PHOENIX MERCURY

Diana Taurasi on lowering rims: ‘Might as well put us in skirts and back in the kitchen’

Mar 30, 2016, 6:03 PM

Diana Taurasi and Elena Delle Donne have gone back and forth in the media over the issue of lowerin...

Diana Taurasi and Elena Delle Donne have gone back and forth in the media over the issue of lowering rims in women's basketball.

Two weeks ago, Chicago Sky forward Elena Delle Donne, the 2015 WNBA MVP, told USA Today that she believes lowering the rims in women’s basketball from their current 10 feet would help the game.

Phoenix Mercury star Diana Taurasi not only told ESPNW’s Kate Fagan that she disagrees but said it so bluntly that the spotlight on the issue only grew more bright.

“Might as well put us in skirts and back in the kitchen,” Taurasi said.

Delle Donne responded quickly after Taurasi’s comments came out, firing back with her argument and criticizing Taurasi’s comment in USA Today.

“I respect Diana so much, I think what she’s done for our game is phenomenal,” she said. “But I definitely disagree with what she said.

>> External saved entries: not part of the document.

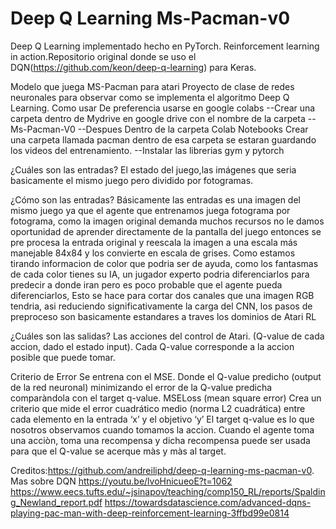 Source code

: Deep Q Learning Ms-Pacman-v0
============

Deep Q Learning implementado hecho en PyTorch. Reinforcement learning in action.Repositorio original donde se uso el DQN(https://github.com/keon/deep-q-learning) para Keras.

Modelo que juega MS-Pacman para atari
Proyecto de clase de redes neuronales para observar como se implementa el algoritmo Deep Q Learning.
Como usar
De preferencia usarse en google colabs
--Crear una carpeta dentro de Mydrive en google drive con el nombre de la carpeta 
--Ms-Pacman-V0 
--Despues Dentro de la carpeta Colab Notebooks Crear una carpeta llamada pacman dentro de esa carpeta se estaran guardando los videos del entrenamiento. --Instalar las librerias gym y pytorch

¿Cuáles son las entradas? El estado del juego,las imágenes que seria basicamente el mismo juego pero dividido por fotogramas.

¿Cómo son las entradas? Básicamente las entradas es una imagen del mismo juego ya que el agente que entrenamos juega fotograma por fotograma, como la imagen original demanda muchos recursos no le damos oportunidad de aprender directamente de la pantalla del juego entonces se pre procesa la entrada original y reescala la imagen a una escala más manejable 84x84 y los convierte en escala de grises. Como estamos tirando informacion de color que podria ser de ayuda, como los fantasmas de cada color tienes su IA, un jugador experto podria diferenciarlos para predecir a donde iran pero es poco probable que el agente pueda diferenciarlos, Esto se hace para cortar dos canales que una imagen RGB tendria, asi reduciendo significativamente la carga del CNN, los pasos de preproceso son basicamente estandares a traves los dominios de Atari RL

¿Cuáles son las salidas? Las acciones del control de Atari. (Q-value de cada accion, dado el estado input). Cada Q-value corresponde a la accion posible que puede tomar.

Criterio de Error Se entrena con el MSE. Donde el Q-value predicho (output de la red neuronal) minimizando el error de la Q-value predicha comparàndola con el target q-value. MSELoss (mean square error) Crea un criterio que mide el error cuadrático medio (norma L2 cuadrática) entre cada elemento en la entrada ‘x’ y el objetivo ‘y’ El target q-value es lo que nosotros observamos cuando tomamos la accion. Cuando el agente toma una acciòn, toma una recompensa y dicha recompensa puede ser usada para que el Q-value se acerque màs y màs al target.

Creditos:https://github.com/andreiliphd/deep-q-learning-ms-pacman-v0.
Mas sobre DQN https://youtu.be/lvoHnicueoE?t=1062 https://www.eecs.tufts.edu/~jsinapov/teaching/comp150_RL/reports/Spalding_Newland_report.pdf https://towardsdatascience.com/advanced-dqns-playing-pac-man-with-deep-reinforcement-learning-3ffbd99e0814
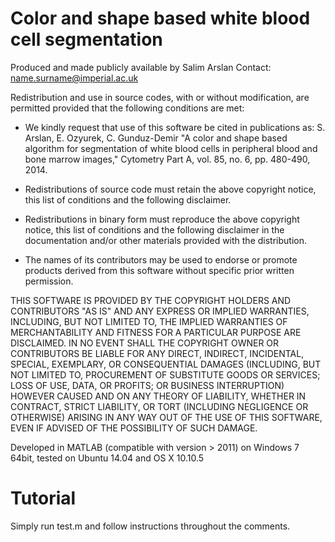 # Color and shape based white blood cell segmentation
 
Produced and made publicly available by Salim Arslan
Contact: name.surname@imperial.ac.uk
 
Redistribution and use in source codes, with or without modification, are permitted provided that the following conditions are met:

- We kindly request that use of this software be cited in publications as: S. Arslan, E. Ozyurek, C. Gunduz-Demir "A color and shape based algorithm for segmentation of white blood cells in peripheral blood and bone marrow images," Cytometry Part A, vol. 85, no. 6, pp. 480-490, 2014. 

- Redistributions of source code must retain the above copyright notice, this list of conditions and the following disclaimer.

- Redistributions in binary form must reproduce the above copyright notice, this list of conditions and the following disclaimer in the documentation and/or other materials provided with the distribution.

- The names of its contributors may be used to endorse or promote products derived from this software without specific prior written permission.
 
THIS SOFTWARE IS PROVIDED BY THE COPYRIGHT HOLDERS AND CONTRIBUTORS "AS
IS" AND ANY EXPRESS OR IMPLIED WARRANTIES, INCLUDING, BUT NOT LIMITED TO,
THE IMPLIED WARRANTIES OF MERCHANTABILITY AND FITNESS FOR A PARTICULAR
PURPOSE ARE DISCLAIMED. IN NO EVENT SHALL THE COPYRIGHT OWNER OR
CONTRIBUTORS BE LIABLE FOR ANY DIRECT, INDIRECT, INCIDENTAL, SPECIAL,
EXEMPLARY, OR CONSEQUENTIAL DAMAGES (INCLUDING, BUT NOT LIMITED TO,
PROCUREMENT OF SUBSTITUTE GOODS OR SERVICES; LOSS OF USE, DATA, OR
PROFITS; OR BUSINESS INTERRUPTION) HOWEVER CAUSED AND ON ANY THEORY OF
LIABILITY, WHETHER IN CONTRACT, STRICT LIABILITY, OR TORT (INCLUDING
NEGLIGENCE OR OTHERWISE) ARISING IN ANY WAY OUT OF THE USE OF THIS
SOFTWARE, EVEN IF ADVISED OF THE POSSIBILITY OF SUCH DAMAGE.
 

Developed in MATLAB (compatible with version > 2011) on Windows 7 64bit, 
tested on Ubuntu 14.04 and OS X 10.10.5

# Tutorial
Simply run test.m and follow instructions throughout the comments.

“For Diana to say something like ‘put your skirts on and go back to the kitchen’, that’s tweets we read every day of what people say to us when we’re just trying to play our sport,” she said. “That’s what’s frustrating about it. It’s a time to empower women athletes, not to bring them down.”

Delle Donne also reiterated her points from her original comments. The nets are lower in women’s volleyball, and golf tees are closer to the hole in women’s golf. She argues that the game would catch more eyes if women’s hoopers were dunking like their male counterparts.

Taurasi’s Mercury teammate, Monique Currie, sided with Delle Donne’s perspective.

Fagan, a former basketball player who played at Colorado, acknowledges those points but agrees with Taurasi.

Not only is it impossible to change the height of every fixed 10-foot rim around the world, but every current player would be forced to adjust to such a change — this after practicing their entire lives on 10-foot rims.

Writes Fagan:

… lowering the rims won’t reverse years of social conditioning that leaves most sports fans believing that women’s sports and female athletes are inferior.

Plus, lowering the rims is predicated on the idea that high-flying dunks are a top reason fans love the NBA.

But is it?

It’s easy to find a player who challenges that assumption. The NBA’s best player, Stephen Curry, isn’t exactly a high-flying basketball success story.

No matter what opinion you hold, it’s hard to ignore the discussion — both from a basketball sense and a socially progressive one — when two of the world’s best players are caught in a disagreement on such an important topic.